Extracted data entries

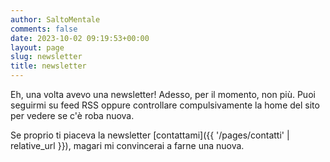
 ```yaml
---
author: SaltoMentale
comments: false
date: 2023-10-02 09:19:53+00:00
layout: page
slug: newsletter
title: newsletter
---
```


Eh, una volta avevo una newsletter! Adesso, per il momento, non più. Puoi seguirmi su feed RSS oppure controllare compulsivamente la home del sito per vedere se c'è roba nuova.

Se proprio ti piaceva la newsletter [contattami]({{ '/pages/contatti' | relative_url }}), magari mi convincerai a farne una nuova.
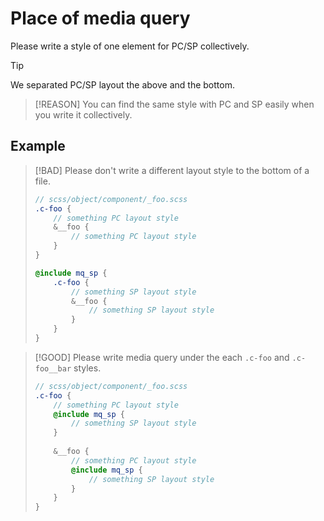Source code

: # Place of media query

Please write a style of one element for PC/SP collectively.

> [!TIP]
> We separated PC/SP layout the above and the bottom.

> [!REASON]
> You can find the same style with PC and SP easily when you write it collectively.


## Example

> [!BAD]
> Please don't write a different layout style to the bottom of a file.
>
> ```scss
> // scss/object/component/_foo.scss
> .c-foo {
>     // something PC layout style
>     &__foo {
>         // something PC layout style
>     }
> }
> 
> @include mq_sp {
>     .c-foo {
>         // something SP layout style
>         &__foo {
>             // something SP layout style
>         }
>     }
> }
> ```

> [!GOOD]
> Please write media query under the each `.c-foo` and `.c-foo__bar` styles.
>
> ```scss
> // scss/object/component/_foo.scss
> .c-foo {
>     // something PC layout style
>     @include mq_sp {
>         // something SP layout style
>     }
>     
>     &__foo {
>         // something PC layout style
>         @include mq_sp {
>             // something SP layout style
>         }
>     }
> }
> ```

> _What to produce_:
Copy each line of the records above exactly as written. Do not carry over any picture.

> _Reply_:
 ```yaml
---
author: SaltoMentale
comments: false
date: 2023-10-02 09:19:53+00:00
layout: page
slug: newsletter
title: newsletter
---
```


Eh, una volta avevo una newsletter! Adesso, per il momento, non più. Puoi seguirmi su feed RSS oppure controllare compulsivamente la home del sito per vedere se c'è roba nuova.

Se proprio ti piaceva la newsletter [contattami]({{ '/pages/contatti' | relative_url }}), magari mi convincerai a farne una nuova.
Source code

: # Place of media query

Please write a style of one element for PC/SP collectively.

> [!TIP]
> We separated PC/SP layout the above and the bottom.

> [!REASON]
> You can find the same style with PC and SP easily when you write it collectively.


## Example

> [!BAD]
> Please don't write a different layout style to the bottom of a file.
>
> ```scss
> // scss/object/component/_foo.scss
> .c-foo {
>     // something PC layout style
>     &__foo {
>         // something PC layout style
>     }
> }
> 
> @include mq_sp {
>     .c-foo {
>         // something SP layout style
>         &__foo {
>             // something SP layout style
>         }
>     }
> }
> ```

> [!GOOD]
> Please write media query under the each `.c-foo` and `.c-foo__bar` styles.
>
> ```scss
> // scss/object/component/_foo.scss
> .c-foo {
>     // something PC layout style
>     @include mq_sp {
>         // something SP layout style
>     }
>     
>     &__foo {
>         // something PC layout style
>         @include mq_sp {
>             // something SP layout style
>         }
>     }
> }
> ```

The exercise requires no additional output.